The filtering functionality in JASP has three interfaces: the Click Filter, the Drag and Drop Filter and the R Filter. To illustrate their use, we will analyze a couple of data sets from the JASP Data Library. To access the Data Library, see here.
The Click Filter
The click filter is a simple filtering interface for categorical variables. It can be accessed by clicking on the column header of the variable that is to be filtered.
For our first example, we will use the data set “Kitchen Rolls” (Data Library -> Kitchen Rolls) to show how to filter according to constraints on one or more categorical variables. Suppose we want to include only female students in our analysis. “Kitchen Rolls” contains two variables that are relevant in this respect: the variable
Sex contains the sex of each participant (denoted by ‘M’ and ‘F’), and the variable
Student contains the information whether a participant is a student or not (denoted by ‘Y’ and ‘N’).

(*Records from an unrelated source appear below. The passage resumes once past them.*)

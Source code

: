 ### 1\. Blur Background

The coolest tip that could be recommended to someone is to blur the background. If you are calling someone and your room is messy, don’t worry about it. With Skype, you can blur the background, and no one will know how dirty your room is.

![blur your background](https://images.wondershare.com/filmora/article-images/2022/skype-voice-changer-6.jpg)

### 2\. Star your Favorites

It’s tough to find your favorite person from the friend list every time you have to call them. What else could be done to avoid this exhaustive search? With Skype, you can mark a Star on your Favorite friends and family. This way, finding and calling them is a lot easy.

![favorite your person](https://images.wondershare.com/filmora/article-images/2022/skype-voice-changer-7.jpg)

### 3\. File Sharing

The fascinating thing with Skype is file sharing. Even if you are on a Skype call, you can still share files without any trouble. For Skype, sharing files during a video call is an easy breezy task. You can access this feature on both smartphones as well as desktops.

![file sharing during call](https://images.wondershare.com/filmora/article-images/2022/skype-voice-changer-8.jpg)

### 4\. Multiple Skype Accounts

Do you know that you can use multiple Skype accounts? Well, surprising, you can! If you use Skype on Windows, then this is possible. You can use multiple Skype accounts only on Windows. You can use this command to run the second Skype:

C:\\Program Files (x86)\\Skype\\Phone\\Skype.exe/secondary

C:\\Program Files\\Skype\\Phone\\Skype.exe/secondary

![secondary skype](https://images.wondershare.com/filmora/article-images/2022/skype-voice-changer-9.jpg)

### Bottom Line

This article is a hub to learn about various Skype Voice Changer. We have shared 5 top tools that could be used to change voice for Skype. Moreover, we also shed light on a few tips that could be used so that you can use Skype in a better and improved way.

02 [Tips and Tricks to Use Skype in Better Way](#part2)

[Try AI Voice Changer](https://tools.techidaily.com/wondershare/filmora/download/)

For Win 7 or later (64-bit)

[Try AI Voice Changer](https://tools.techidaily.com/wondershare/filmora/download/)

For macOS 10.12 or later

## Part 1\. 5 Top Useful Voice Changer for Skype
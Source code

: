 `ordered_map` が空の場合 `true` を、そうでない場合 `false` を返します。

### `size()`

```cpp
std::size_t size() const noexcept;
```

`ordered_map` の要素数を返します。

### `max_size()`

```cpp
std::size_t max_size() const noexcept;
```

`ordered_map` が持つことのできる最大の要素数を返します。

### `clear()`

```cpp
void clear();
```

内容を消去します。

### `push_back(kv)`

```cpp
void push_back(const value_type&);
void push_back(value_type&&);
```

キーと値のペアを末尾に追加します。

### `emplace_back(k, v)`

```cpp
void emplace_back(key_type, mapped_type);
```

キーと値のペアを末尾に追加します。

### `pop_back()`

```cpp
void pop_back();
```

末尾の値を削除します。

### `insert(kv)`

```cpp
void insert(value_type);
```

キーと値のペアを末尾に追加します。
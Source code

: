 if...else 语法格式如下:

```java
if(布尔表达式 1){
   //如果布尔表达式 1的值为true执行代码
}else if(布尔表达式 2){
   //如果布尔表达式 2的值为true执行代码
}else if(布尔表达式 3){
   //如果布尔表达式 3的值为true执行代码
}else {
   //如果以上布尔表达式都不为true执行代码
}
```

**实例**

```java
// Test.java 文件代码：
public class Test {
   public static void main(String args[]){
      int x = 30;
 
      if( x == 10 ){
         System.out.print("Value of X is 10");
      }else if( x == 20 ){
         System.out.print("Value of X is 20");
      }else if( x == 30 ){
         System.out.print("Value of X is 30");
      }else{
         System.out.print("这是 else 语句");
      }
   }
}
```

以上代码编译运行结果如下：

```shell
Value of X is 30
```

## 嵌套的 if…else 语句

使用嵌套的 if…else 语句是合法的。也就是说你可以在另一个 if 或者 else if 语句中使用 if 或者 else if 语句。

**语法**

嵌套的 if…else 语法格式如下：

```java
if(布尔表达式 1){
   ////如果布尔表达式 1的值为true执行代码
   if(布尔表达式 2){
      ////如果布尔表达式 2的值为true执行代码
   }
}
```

First click on the header of the
Sex column. To remove all male participants from the analysis, turn off the ‘M’ value by clicking on the check mark next to it. The cross implies that the data from the male participants will not be used in the analysis. We can immediately see that all rows that have an ‘M’ under sex are greyed out and turned inactive. Closing this window and opening the variable window of
Student, we can turn off
N in order to exclude non-students. Now, we see that only rows that contain both
Y in the respective columns are active. To erase all filters created in the Click Filter, click the rubber icon on the right hand side.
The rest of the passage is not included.